You need to act quickly or people you value in your team will start quitting, and often when one goes others go too.

In a small company people like her really take over the tone and it's stressful for everyone.

And absolutely make sure you keep an eye on any changes to laws coming up, because if they change it back to being a year to easily fire someone instead of two, you'll find it infinitely harder to get rid of her.

Backtothedungeon · 01/09/2024 12:55

I'd think in order to be fair to everyone, you need to give her chance to explore her treatment options. Some time sick to do this would make sense. How long is her probation? Can it be extended while you wait to see if things improve?

Choux · 01/09/2024 12:56

Someone in the company - needs to be confidentially told what is going on medically. If I was struggling with rage that was potentially going to lose me my job I would be begging my GP for HRT. Or going private to speed up getting any tests etc and get the medication I needed.

Also the rages cannot be allowed to continue. Either she is told to disengage from a situation as soon as she feels the red mist rising or, if she cannot do that, then she needs to be off sick until she has got the required medication. Otherwise you will find her colleagues going off sick from stress and possibly claiming unfair dismissal.

The company can be both sympathetic and firm about required behavior in the workplace.

Megifer · 01/09/2024 12:56

"And absolutely make sure you keep an eye on any changes to laws coming up, because if they change it back to being a year to easily fire someone instead of two, you'll find it infinitely harder to get rid of her."

In this case length of service doesn't matter, this employee is protected* from day 1

(*if it's a disability, which is unknown, hence it being crucial this is explored for dismissal to be 'safe')

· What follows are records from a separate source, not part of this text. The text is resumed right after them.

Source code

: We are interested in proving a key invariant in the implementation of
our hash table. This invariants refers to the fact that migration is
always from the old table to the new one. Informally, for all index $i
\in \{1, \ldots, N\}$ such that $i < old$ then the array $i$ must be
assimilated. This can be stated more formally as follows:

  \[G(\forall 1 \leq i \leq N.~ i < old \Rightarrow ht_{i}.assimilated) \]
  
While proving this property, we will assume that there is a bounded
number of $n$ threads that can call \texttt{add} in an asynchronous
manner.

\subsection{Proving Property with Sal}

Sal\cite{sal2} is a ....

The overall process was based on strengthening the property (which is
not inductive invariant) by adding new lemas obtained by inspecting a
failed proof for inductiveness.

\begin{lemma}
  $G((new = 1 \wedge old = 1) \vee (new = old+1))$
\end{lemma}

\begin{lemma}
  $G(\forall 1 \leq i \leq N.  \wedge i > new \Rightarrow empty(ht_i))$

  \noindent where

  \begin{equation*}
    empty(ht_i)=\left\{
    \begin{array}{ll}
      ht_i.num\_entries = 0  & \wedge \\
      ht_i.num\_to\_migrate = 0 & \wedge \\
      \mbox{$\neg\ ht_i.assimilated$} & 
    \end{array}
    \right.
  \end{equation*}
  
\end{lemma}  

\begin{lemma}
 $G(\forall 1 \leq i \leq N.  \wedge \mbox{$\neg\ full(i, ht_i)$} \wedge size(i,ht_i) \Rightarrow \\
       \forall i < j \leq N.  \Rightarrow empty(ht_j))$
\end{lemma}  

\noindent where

LoveRosesClimbing · 01/09/2024 12:56

There are some quite cavalier responses on here, from what I understand legally from experience of managing people at work. I’m not an HR professional though.

Menopause symptoms could arguably be a disability- it can be an impairment to normal functioning that could last more than 12 months. if your reasoning given to the employee for them not passing their probation is effectively their disability, then they can bring a legal challenge. Which could be disruptive and expensive.

As PP have said you could tell the employee that you will extend the probation period. Do this before it elapses. That extension helps you both acknowledge and draw a line under the previous unacceptable incidents. It assures the employee that you know that she will need some time to get herself sorted out via her GP. Make sure she has a copy of the company sickness policy so she knows what to expect.

Aquamarine1029 · 01/09/2024 13:03

MeowCatPleaseMeowBack · 01/09/2024 12:20

Nobody should have to work with someone with "uncontrollable" rage. Get rid of her.

Exactly. The reason why they behave this way is irrelevant. Your other employees are being abused horrendously and it needs to stop immediately.

Choux · 01/09/2024 13:07

If she was with her previous employer for a long time what reason did she give for wanting to leave in the interview? Did it ring true? Possibly she had the same issues and disciplinary action was being discussed / the situation had become untenable.